> EXERCISE INSTRUCTIONS
Find every line of the listing below where "used" appears, and copy it.

> EXERCISE MATERIALS
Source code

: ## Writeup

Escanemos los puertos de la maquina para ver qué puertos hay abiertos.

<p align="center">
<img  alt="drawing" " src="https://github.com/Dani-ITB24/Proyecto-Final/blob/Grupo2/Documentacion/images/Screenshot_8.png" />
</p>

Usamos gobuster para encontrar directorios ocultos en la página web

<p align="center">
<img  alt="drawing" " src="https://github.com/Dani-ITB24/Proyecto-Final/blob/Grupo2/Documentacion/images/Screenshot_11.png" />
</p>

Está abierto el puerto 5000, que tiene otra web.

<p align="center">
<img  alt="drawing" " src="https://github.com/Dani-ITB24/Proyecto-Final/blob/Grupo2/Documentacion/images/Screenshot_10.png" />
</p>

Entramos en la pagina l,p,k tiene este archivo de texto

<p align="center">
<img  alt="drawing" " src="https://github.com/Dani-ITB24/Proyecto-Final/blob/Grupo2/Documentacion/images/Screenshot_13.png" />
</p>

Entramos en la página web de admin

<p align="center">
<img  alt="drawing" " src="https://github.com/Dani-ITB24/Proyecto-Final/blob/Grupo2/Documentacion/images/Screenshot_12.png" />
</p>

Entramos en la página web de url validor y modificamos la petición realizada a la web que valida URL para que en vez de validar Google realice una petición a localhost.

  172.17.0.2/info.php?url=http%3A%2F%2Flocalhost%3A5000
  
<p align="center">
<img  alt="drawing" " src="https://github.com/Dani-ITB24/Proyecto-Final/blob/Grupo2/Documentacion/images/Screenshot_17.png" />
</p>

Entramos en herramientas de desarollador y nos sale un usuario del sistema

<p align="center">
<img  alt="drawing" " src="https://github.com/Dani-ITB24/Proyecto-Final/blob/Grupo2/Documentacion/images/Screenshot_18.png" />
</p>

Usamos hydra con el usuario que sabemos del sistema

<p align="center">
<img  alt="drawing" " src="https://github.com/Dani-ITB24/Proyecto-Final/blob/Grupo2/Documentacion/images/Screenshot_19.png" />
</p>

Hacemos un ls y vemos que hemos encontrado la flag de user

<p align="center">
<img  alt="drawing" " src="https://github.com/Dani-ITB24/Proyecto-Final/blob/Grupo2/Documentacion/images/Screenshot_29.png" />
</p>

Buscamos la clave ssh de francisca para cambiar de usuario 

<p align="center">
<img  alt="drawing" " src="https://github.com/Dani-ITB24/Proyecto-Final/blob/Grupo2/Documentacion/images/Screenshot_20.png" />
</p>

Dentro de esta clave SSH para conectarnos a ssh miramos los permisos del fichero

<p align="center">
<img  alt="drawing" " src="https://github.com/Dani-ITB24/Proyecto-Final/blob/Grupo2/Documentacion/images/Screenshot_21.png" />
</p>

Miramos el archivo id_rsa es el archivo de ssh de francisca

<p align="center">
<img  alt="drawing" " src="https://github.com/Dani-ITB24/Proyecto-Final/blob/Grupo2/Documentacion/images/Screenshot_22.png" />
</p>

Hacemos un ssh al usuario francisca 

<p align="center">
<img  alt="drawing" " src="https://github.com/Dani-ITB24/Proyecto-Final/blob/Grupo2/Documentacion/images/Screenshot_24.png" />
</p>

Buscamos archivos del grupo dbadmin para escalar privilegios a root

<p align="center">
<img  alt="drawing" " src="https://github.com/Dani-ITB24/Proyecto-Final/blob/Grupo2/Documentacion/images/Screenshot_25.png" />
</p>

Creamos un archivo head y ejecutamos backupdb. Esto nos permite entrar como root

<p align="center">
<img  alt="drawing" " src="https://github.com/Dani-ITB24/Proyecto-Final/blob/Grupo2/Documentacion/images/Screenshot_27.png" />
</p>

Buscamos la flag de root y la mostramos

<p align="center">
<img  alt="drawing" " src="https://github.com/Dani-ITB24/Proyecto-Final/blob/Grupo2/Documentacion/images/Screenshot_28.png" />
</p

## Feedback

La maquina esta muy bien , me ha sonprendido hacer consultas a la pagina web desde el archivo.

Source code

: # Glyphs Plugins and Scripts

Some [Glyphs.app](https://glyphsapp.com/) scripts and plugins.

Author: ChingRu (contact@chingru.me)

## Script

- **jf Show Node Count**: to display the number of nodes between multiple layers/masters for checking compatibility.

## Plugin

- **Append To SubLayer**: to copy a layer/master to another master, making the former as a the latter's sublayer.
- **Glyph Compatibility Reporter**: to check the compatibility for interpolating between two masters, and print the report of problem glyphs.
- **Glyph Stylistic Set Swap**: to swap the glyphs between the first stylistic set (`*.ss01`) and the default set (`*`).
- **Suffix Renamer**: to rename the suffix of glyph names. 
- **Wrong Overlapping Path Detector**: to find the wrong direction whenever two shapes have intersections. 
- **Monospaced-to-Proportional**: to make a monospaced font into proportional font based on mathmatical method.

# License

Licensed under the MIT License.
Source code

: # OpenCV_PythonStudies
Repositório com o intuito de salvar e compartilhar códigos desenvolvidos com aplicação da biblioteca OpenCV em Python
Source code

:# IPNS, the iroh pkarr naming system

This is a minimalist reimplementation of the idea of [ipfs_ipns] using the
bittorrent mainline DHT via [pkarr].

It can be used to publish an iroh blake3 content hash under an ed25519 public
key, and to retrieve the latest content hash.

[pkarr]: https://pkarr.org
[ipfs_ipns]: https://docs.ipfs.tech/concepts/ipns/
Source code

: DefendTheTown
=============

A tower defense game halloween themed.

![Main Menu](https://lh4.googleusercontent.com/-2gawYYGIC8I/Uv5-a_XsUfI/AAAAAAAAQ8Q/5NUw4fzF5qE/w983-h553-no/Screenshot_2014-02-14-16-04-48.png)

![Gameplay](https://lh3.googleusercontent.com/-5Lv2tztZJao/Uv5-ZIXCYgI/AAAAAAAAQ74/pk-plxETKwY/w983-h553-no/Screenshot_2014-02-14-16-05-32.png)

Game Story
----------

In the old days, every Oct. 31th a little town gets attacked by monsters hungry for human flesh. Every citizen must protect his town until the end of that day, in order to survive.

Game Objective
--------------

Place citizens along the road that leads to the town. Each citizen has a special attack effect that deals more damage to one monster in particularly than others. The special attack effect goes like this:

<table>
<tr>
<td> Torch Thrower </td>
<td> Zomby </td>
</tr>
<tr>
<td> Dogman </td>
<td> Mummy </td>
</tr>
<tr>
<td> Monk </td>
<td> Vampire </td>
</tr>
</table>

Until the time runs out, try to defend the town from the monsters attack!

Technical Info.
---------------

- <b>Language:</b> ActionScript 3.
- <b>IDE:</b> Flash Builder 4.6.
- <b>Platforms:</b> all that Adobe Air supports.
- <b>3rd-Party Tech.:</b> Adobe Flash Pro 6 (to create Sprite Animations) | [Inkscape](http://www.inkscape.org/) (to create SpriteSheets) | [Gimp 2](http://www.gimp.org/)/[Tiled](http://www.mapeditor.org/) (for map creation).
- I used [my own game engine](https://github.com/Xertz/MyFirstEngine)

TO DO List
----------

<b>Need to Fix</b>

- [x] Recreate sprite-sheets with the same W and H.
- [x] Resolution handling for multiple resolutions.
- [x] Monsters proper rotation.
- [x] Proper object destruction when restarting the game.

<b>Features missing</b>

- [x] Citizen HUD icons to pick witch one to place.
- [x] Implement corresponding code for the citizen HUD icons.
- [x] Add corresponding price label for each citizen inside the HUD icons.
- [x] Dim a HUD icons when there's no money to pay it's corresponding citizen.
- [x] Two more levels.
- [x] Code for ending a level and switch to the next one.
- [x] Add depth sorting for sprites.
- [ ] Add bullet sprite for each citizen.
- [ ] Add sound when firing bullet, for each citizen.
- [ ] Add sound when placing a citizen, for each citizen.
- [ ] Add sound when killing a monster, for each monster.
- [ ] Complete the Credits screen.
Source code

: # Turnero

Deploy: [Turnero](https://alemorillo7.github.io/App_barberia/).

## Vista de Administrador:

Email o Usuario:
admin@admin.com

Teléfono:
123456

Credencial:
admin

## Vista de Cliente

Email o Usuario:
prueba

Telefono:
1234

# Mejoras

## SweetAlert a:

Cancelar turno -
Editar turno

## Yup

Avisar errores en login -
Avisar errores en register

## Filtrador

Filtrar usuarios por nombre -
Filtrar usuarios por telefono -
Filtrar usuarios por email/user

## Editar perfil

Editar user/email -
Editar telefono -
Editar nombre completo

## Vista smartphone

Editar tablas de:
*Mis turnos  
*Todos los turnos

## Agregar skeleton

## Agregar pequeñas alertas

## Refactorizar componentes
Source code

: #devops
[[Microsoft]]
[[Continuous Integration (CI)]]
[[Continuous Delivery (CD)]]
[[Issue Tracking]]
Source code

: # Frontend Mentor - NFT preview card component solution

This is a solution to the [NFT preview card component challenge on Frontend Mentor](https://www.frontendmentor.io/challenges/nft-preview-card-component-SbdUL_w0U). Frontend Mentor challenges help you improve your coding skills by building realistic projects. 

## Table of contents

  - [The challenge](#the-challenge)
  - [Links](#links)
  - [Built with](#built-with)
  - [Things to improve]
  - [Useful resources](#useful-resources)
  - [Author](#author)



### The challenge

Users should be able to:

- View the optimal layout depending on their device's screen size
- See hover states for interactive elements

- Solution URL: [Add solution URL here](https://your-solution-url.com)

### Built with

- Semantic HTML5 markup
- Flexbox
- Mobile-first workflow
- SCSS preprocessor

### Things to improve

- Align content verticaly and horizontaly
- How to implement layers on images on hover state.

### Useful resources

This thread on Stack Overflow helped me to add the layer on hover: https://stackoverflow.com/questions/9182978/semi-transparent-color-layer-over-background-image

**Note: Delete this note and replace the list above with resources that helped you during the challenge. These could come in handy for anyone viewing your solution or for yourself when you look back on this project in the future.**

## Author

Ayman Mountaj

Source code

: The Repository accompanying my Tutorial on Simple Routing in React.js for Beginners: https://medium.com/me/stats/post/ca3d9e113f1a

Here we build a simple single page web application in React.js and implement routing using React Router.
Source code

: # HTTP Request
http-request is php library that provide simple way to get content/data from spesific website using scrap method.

> RESULT BELOW
It can be used to publish an iroh blake3 content hash under an ed25519 public
- I used [my own game engine](https://github.com/Xertz/MyFirstEngine)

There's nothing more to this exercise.